**ACTIVITY:**
Starting at the line below holding "LLM and Optimization." and stopping at the line holding "in older adults.", print every line exactly, both ends included, and leave the rest out.

**PROVIDED DATA:**
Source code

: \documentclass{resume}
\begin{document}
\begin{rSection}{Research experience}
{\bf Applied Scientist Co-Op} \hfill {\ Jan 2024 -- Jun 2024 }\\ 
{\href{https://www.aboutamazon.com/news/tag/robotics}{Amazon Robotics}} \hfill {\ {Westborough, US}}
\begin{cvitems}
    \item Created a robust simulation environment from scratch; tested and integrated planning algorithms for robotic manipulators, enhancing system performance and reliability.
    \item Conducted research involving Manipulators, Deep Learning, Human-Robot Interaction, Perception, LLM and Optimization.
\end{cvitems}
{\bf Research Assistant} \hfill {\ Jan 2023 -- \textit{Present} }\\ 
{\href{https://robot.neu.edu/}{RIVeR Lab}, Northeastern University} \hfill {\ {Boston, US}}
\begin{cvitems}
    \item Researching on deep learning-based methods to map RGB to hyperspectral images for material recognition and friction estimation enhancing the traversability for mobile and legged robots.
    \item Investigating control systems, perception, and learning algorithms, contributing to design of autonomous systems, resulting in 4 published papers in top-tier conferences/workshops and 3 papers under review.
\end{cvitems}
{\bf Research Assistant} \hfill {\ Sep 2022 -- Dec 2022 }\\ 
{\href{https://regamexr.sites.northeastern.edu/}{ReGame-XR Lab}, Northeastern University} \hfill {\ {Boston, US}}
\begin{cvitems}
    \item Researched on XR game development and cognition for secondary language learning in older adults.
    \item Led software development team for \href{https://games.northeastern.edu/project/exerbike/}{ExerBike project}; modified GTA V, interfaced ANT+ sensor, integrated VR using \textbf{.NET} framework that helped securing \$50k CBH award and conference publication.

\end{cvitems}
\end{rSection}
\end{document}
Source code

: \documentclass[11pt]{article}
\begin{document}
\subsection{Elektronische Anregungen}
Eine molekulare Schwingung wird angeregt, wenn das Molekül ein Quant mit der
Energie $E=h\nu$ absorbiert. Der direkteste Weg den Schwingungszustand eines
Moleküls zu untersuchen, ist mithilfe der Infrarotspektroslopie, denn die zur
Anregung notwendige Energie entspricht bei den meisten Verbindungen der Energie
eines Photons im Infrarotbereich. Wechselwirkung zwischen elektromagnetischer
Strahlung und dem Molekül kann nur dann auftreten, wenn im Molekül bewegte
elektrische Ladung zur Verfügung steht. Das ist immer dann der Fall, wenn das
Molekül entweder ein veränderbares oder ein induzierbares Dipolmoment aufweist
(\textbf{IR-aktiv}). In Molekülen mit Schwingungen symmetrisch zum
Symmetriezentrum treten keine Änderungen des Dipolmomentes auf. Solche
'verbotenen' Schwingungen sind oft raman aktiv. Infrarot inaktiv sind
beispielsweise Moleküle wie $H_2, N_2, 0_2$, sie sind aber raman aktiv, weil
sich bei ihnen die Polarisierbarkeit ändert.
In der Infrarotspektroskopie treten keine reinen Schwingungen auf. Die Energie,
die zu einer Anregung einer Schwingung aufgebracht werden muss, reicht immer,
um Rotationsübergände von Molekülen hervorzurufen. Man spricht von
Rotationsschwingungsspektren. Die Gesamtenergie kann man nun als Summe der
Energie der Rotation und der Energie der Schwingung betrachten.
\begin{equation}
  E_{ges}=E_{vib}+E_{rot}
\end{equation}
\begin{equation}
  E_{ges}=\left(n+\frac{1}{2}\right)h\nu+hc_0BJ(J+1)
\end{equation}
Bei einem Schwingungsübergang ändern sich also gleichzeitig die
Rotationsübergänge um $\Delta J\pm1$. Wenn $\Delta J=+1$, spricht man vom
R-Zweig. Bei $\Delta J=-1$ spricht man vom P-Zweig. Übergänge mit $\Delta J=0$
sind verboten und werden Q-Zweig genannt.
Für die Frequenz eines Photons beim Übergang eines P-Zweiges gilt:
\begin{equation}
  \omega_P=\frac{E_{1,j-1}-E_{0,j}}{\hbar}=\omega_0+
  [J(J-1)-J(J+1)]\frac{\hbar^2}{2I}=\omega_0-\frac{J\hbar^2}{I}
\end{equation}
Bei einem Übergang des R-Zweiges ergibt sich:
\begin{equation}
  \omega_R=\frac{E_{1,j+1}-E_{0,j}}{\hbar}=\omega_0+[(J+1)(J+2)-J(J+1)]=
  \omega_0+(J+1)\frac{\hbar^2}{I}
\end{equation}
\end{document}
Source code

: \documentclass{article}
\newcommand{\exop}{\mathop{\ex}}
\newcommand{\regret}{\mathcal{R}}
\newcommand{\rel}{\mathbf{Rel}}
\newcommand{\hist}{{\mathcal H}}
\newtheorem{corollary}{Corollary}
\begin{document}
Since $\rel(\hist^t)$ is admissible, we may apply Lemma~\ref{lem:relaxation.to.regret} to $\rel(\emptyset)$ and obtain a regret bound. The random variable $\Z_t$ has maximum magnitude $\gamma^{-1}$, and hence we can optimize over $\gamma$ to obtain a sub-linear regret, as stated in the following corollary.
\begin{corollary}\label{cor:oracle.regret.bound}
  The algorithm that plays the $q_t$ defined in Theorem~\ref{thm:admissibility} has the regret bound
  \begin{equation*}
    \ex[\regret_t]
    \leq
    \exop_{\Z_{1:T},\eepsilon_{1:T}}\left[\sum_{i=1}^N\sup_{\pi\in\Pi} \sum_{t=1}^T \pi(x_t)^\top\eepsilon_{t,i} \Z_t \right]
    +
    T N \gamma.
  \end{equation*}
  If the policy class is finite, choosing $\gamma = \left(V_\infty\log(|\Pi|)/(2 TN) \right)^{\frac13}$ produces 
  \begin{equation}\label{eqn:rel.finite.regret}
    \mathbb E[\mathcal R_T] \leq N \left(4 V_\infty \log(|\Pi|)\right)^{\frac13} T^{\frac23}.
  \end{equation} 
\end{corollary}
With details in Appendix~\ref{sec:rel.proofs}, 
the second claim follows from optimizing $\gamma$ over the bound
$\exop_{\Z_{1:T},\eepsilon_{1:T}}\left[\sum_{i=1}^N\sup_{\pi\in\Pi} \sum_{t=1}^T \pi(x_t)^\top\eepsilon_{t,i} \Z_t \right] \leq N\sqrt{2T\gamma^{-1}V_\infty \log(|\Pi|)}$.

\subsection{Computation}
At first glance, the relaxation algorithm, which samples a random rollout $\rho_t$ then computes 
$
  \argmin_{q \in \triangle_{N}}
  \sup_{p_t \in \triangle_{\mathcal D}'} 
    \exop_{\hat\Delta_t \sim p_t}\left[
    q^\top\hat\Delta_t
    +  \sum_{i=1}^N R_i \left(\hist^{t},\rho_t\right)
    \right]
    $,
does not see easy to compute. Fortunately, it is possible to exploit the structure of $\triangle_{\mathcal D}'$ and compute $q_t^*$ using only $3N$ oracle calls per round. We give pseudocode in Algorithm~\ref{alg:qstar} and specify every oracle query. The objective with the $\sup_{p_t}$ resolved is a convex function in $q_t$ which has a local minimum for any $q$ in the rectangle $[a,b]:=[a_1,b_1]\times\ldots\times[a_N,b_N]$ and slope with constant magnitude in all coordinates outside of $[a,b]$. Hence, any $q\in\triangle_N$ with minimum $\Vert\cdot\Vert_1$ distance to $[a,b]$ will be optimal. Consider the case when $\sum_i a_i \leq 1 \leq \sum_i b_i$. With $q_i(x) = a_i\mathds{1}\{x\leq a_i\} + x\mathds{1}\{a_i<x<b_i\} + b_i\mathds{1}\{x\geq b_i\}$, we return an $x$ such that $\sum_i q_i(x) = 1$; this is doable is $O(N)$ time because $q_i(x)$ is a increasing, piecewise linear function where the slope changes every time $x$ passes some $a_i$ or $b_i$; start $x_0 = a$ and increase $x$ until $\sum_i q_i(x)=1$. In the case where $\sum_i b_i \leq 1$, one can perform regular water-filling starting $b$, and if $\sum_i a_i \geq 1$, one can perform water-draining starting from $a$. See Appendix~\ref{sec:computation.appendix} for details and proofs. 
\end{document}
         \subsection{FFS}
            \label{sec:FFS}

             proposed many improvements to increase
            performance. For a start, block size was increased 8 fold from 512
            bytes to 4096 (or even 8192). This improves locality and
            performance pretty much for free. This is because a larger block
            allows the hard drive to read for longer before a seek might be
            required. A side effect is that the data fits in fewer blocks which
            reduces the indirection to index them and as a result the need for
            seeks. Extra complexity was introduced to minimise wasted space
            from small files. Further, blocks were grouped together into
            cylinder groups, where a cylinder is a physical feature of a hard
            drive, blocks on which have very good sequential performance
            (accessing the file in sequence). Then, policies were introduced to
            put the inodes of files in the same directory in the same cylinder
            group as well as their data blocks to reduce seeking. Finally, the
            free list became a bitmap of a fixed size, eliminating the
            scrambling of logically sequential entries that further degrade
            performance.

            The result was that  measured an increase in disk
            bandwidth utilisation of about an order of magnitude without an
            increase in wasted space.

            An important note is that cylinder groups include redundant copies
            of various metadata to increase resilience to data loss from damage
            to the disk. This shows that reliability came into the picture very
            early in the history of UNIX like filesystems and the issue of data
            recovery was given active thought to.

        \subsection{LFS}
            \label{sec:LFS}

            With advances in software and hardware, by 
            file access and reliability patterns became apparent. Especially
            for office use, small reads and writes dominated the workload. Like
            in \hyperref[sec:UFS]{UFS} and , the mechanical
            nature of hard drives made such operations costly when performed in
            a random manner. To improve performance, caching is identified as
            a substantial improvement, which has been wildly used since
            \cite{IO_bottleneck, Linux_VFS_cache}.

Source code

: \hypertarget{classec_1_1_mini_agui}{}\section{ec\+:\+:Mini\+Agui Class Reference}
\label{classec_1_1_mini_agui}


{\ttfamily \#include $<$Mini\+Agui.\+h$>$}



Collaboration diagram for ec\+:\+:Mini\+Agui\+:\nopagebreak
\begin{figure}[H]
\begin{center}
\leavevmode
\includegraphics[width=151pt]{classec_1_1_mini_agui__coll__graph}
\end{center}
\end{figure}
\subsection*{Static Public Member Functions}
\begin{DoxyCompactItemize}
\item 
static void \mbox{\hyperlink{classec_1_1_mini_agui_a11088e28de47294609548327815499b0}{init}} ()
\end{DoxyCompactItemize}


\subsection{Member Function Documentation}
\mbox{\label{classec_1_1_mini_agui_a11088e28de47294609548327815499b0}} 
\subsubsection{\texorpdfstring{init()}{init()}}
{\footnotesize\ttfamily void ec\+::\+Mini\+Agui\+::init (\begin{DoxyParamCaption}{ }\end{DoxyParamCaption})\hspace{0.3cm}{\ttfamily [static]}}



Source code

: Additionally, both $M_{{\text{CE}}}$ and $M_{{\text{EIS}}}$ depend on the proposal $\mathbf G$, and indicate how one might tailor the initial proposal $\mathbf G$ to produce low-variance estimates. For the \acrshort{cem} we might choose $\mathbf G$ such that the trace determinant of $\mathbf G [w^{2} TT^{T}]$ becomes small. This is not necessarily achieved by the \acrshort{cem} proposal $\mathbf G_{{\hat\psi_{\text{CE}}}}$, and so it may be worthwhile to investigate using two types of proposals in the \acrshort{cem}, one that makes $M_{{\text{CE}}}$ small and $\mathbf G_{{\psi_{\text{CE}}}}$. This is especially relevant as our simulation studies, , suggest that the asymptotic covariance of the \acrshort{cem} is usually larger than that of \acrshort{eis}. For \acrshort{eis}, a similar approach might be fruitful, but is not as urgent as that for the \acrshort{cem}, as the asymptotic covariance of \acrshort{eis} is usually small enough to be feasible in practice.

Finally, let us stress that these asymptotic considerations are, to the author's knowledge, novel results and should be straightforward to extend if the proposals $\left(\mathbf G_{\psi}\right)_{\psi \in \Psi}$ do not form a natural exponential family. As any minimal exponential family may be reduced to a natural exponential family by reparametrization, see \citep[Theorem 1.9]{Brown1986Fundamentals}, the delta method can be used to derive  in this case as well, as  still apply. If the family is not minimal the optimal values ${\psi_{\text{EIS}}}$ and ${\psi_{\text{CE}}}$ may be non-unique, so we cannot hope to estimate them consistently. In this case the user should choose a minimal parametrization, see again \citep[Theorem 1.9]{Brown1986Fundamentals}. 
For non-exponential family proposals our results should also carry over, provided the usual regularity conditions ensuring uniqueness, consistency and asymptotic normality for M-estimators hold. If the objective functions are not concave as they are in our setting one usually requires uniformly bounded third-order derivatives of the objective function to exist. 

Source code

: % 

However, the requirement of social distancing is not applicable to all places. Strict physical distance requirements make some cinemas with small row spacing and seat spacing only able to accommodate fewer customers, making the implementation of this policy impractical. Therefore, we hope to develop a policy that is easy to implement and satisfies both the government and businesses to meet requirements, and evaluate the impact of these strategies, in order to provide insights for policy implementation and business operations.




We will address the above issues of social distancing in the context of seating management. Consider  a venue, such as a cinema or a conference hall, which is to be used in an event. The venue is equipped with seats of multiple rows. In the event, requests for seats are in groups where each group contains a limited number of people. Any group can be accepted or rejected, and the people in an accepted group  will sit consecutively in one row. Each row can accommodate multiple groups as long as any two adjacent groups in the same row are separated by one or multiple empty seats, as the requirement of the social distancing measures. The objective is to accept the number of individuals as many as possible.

**ANSWER FOR THE TASK:**
    \item Conducted research involving Manipulators, Deep Learning, Human-Robot Interaction, Perception, LLM and Optimization.
\end{cvitems}
{\bf Research Assistant} \hfill {\ Jan 2023 -- \textit{Present} }\\ 
{\href{https://robot.neu.edu/}{RIVeR Lab}, Northeastern University} \hfill {\ {Boston, US}}
\begin{cvitems}
    \item Researching on deep learning-based methods to map RGB to hyperspectral images for material recognition and friction estimation enhancing the traversability for mobile and legged robots.
    \item Investigating control systems, perception, and learning algorithms, contributing to design of autonomous systems, resulting in 4 published papers in top-tier conferences/workshops and 3 papers under review.
\end{cvitems}
{\bf Research Assistant} \hfill {\ Sep 2022 -- Dec 2022 }\\ 
{\href{https://regamexr.sites.northeastern.edu/}{ReGame-XR Lab}, Northeastern University} \hfill {\ {Boston, US}}
\begin{cvitems}
    \item Researched on XR game development and cognition for secondary language learning in older adults.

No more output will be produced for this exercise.